Have a question about this project? Sign up for a free GitHub account to open an issue and contact its maintainers and the community.

By clicking “Sign up for GitHub”, you agree to our terms of service and privacy statement. We’ll occasionally send you account related emails.

Already on GitHub? Sign in to your account

Unable connect dvc to Google Drive. Access blocked! #10516

Open
psaboia opened this issue Aug 10, 2024 · 17 comments
Open

Unable connect dvc to Google Drive.
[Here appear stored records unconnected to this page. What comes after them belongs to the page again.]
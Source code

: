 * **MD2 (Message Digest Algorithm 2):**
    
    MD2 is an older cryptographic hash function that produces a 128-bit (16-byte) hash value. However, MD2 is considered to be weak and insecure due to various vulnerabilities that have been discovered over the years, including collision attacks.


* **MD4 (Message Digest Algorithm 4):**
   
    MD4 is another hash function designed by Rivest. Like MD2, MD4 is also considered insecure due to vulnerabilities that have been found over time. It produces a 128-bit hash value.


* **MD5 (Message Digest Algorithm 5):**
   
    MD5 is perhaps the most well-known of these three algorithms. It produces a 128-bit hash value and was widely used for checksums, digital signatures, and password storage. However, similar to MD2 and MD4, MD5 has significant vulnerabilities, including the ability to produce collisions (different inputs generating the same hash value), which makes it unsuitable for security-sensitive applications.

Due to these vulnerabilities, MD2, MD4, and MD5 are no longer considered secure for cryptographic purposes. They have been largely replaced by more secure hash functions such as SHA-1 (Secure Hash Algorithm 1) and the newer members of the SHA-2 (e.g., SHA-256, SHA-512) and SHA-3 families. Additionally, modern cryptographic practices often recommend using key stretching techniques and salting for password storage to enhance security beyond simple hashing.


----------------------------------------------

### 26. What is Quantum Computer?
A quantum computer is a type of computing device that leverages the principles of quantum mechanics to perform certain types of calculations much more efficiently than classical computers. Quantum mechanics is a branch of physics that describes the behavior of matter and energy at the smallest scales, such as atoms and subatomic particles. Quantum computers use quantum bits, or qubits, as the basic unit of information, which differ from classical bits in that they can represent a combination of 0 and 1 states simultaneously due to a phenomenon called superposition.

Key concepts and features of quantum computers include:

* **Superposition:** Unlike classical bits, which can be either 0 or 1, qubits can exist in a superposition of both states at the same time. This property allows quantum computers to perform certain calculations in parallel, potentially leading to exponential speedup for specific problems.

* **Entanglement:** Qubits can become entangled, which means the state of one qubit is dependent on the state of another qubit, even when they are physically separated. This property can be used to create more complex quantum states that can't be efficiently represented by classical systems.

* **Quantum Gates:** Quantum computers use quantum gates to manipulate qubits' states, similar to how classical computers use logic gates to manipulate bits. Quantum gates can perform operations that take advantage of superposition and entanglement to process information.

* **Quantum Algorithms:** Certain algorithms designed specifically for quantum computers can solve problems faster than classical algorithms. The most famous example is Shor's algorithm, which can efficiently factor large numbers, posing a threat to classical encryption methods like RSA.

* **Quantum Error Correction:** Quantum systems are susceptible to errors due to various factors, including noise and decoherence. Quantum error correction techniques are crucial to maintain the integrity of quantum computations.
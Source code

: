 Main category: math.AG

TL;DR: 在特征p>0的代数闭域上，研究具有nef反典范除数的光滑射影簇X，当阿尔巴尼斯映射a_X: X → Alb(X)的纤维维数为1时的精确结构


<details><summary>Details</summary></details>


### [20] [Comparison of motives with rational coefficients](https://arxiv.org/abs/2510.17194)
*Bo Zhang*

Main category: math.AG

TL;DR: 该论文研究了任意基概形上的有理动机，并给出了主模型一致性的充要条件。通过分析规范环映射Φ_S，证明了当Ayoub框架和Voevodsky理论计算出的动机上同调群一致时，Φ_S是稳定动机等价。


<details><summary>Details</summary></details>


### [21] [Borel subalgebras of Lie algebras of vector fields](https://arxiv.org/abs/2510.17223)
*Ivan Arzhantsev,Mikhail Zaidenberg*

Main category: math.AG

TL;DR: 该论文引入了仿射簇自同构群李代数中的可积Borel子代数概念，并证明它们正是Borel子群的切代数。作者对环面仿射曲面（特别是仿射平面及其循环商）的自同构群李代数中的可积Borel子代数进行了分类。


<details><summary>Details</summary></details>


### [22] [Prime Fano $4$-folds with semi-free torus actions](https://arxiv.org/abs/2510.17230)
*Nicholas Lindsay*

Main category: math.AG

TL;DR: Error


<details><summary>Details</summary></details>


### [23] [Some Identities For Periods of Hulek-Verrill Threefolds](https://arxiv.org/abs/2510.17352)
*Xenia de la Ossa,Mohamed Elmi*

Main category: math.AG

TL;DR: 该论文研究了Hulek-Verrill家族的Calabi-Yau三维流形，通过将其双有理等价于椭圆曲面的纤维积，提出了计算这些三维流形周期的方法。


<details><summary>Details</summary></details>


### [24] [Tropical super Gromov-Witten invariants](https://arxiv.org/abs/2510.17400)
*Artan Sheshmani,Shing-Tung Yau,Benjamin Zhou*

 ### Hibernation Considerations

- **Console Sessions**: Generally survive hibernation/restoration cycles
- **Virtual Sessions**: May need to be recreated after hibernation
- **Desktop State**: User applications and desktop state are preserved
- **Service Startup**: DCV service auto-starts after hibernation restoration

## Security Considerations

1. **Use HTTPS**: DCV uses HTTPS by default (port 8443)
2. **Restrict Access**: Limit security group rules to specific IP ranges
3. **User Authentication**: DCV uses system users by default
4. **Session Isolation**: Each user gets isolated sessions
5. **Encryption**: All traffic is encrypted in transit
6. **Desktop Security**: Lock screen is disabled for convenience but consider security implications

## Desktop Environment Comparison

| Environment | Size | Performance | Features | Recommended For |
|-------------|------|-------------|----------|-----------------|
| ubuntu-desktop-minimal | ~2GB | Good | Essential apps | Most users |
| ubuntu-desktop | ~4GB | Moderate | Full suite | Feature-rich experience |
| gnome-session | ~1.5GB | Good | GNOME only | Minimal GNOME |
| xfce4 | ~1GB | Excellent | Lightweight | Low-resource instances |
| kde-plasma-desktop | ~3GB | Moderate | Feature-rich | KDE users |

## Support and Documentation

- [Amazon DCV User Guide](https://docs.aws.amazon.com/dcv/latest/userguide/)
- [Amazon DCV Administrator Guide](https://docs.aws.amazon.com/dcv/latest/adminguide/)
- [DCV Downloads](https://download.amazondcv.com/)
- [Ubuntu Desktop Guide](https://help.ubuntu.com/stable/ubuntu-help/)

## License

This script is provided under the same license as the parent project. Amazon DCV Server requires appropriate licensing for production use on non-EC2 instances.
Access blocked! #10516

psaboia opened this issue Aug 10, 2024 · 17 comments
Labels
A: data-sync Related to dvc get/fetch/import/pull/push blocked help wanted p2-medium Medium priority, should be done, but less important

Comments

@psaboia
Copy link

psaboia commented Aug 10, 2024

Added by @shcheklein :

See details and workaround here - #10516 (comment)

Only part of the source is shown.